> _ASSIGNED TASK_:
Nothing but the lines from the first line of the entries through the line with "1 – 2015\_c6" should appear in the answer, transcribed exactly and free of pictures.
*** RECORDED DATA Section Begins ***
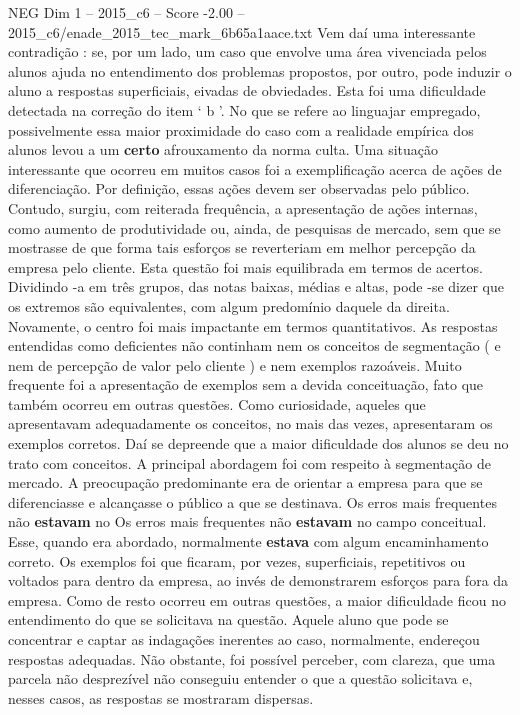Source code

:\begin{textsample}{NEG Dim 1 – 2015\_c6 – Score -2.00 – 2015\_c6/enade\_2015\_tec\_mark\_6b65a1aace.txt}
Vem daí uma interessante contradição : se, por um lado, um caso que envolve uma área vivenciada pelos alunos ajuda no entendimento dos problemas propostos, por outro, pode induzir o aluno a respostas superficiais, eivadas de obviedades.
Esta foi uma dificuldade detectada na correção do item ‘ b ’.
No que se refere ao linguajar empregado, possivelmente essa maior proximidade do caso com a realidade empírica dos alunos levou a um \textbf{certo} afrouxamento da norma culta.
Uma situação interessante que ocorreu em muitos casos foi a exemplificação acerca de ações de diferenciação.
Por definição, essas ações devem ser observadas pelo público.
Contudo, surgiu, com reiterada frequência, a apresentação de ações internas, como aumento de produtividade ou, ainda, de pesquisas de mercado, sem que se mostrasse de que forma tais esforços se reverteriam em melhor percepção da empresa pelo cliente.
Esta questão foi mais equilibrada em termos de acertos.
Dividindo -a em três grupos, das notas baixas, médias e altas, pode -se dizer que os extremos são equivalentes, com algum predomínio daquele da direita.
Novamente, o centro foi mais impactante em termos quantitativos.
As respostas entendidas como deficientes não continham nem os conceitos de segmentação ( e nem de percepção de valor pelo cliente ) e nem exemplos razoáveis.
Muito frequente foi a apresentação de exemplos sem a devida conceituação, fato que também ocorreu em outras questões.
Como curiosidade, aqueles que apresentavam adequadamente os conceitos, no mais das vezes, apresentaram os exemplos corretos.
Daí se depreende que a maior dificuldade dos alunos se deu no trato com conceitos.
A principal abordagem foi com respeito à segmentação de mercado.
A preocupação predominante era de orientar a empresa para que se diferenciasse e alcançasse o público a que se destinava.
Os erros mais frequentes não \textbf{estavam} no Os erros mais frequentes não \textbf{estavam} no campo conceitual.
Esse, quando era abordado, normalmente \textbf{estava} com algum encaminhamento correto.
Os exemplos foi que ficaram, por vezes, superficiais, repetitivos ou voltados para dentro da empresa, ao invés de demonstrarem esforços para fora da empresa.
Como de resto ocorreu em outras questões, a maior dificuldade ficou no entendimento do que se solicitava na questão.
Aquele aluno que pode se concentrar e captar as indagações inerentes ao caso, normalmente, endereçou respostas adequadas.
Não obstante, foi possível perceber, com clareza, que uma parcela não desprezível não conseguiu entender o que a questão solicitava e, nesses casos, as respostas se mostraram dispersas.

\end{textsample}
*** RECORDED DATA Section Ends ***
> _ANSWER TO THE PROBLEM_:
Source code

:\begin{textsample}{NEG Dim 1 – 2015\_c6 – Score -2.00 – 2015\_c6/enade\_2015\_tec\_mark\_6b65a1aace.txt}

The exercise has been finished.